Output each entry below as it stands, leaving out every picture.

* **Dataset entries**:
+++
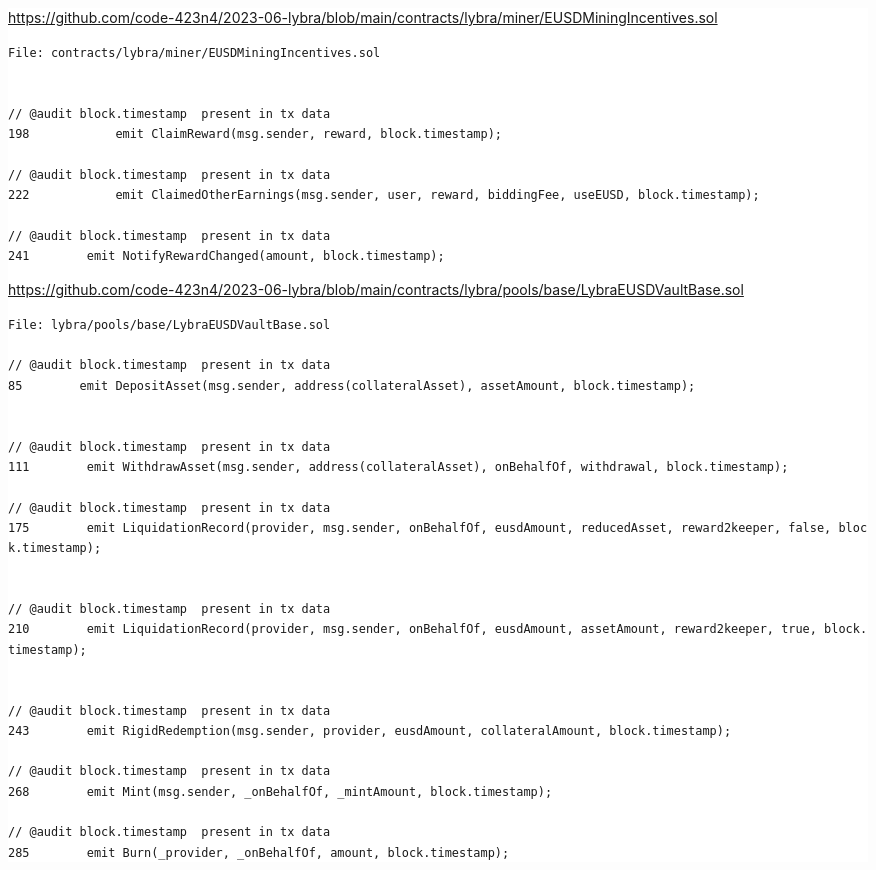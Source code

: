 https://github.com/code-423n4/2023-06-lybra/blob/main/contracts/lybra/miner/EUSDMiningIncentives.sol

```solidity
File: contracts/lybra/miner/EUSDMiningIncentives.sol


// @audit block.timestamp  present in tx data
198            emit ClaimReward(msg.sender, reward, block.timestamp);

// @audit block.timestamp  present in tx data
222            emit ClaimedOtherEarnings(msg.sender, user, reward, biddingFee, useEUSD, block.timestamp);

// @audit block.timestamp  present in tx data
241        emit NotifyRewardChanged(amount, block.timestamp);

```

https://github.com/code-423n4/2023-06-lybra/blob/main/contracts/lybra/pools/base/LybraEUSDVaultBase.sol

```solidity
File: lybra/pools/base/LybraEUSDVaultBase.sol

// @audit block.timestamp  present in tx data
85        emit DepositAsset(msg.sender, address(collateralAsset), assetAmount, block.timestamp);


// @audit block.timestamp  present in tx data
111        emit WithdrawAsset(msg.sender, address(collateralAsset), onBehalfOf, withdrawal, block.timestamp);

// @audit block.timestamp  present in tx data
175        emit LiquidationRecord(provider, msg.sender, onBehalfOf, eusdAmount, reducedAsset, reward2keeper, false, block.timestamp);


// @audit block.timestamp  present in tx data
210        emit LiquidationRecord(provider, msg.sender, onBehalfOf, eusdAmount, assetAmount, reward2keeper, true, block.timestamp);


// @audit block.timestamp  present in tx data
243        emit RigidRedemption(msg.sender, provider, eusdAmount, collateralAmount, block.timestamp);

// @audit block.timestamp  present in tx data
268        emit Mint(msg.sender, _onBehalfOf, _mintAmount, block.timestamp);

// @audit block.timestamp  present in tx data
285        emit Burn(_provider, _onBehalfOf, amount, block.timestamp);

```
+++
* **Result for this exercise**:
Source code

: https://github.com/code-423n4/2023-06-lybra/blob/main/contracts/lybra/miner/EUSDMiningIncentives.sol

```solidity
File: contracts/lybra/miner/EUSDMiningIncentives.sol


// @audit block.timestamp  present in tx data
198            emit ClaimReward(msg.sender, reward, block.timestamp);

// @audit block.timestamp  present in tx data
222            emit ClaimedOtherEarnings(msg.sender, user, reward, biddingFee, useEUSD, block.timestamp);

// @audit block.timestamp  present in tx data
241        emit NotifyRewardChanged(amount, block.timestamp);

```

https://github.com/code-423n4/2023-06-lybra/blob/main/contracts/lybra/pools/base/LybraEUSDVaultBase.sol

```solidity
File: lybra/pools/base/LybraEUSDVaultBase.sol

// @audit block.timestamp  present in tx data
85        emit DepositAsset(msg.sender, address(collateralAsset), assetAmount, block.timestamp);


// @audit block.timestamp  present in tx data
111        emit WithdrawAsset(msg.sender, address(collateralAsset), onBehalfOf, withdrawal, block.timestamp);

// @audit block.timestamp  present in tx data
175        emit LiquidationRecord(provider, msg.sender, onBehalfOf, eusdAmount, reducedAsset, reward2keeper, false, block.timestamp);


// @audit block.timestamp  present in tx data
210        emit LiquidationRecord(provider, msg.sender, onBehalfOf, eusdAmount, assetAmount, reward2keeper, true, block.timestamp);


// @audit block.timestamp  present in tx data
243        emit RigidRedemption(msg.sender, provider, eusdAmount, collateralAmount, block.timestamp);

// @audit block.timestamp  present in tx data
268        emit Mint(msg.sender, _onBehalfOf, _mintAmount, block.timestamp);

// @audit block.timestamp  present in tx data
285        emit Burn(_provider, _onBehalfOf, amount, block.timestamp);

```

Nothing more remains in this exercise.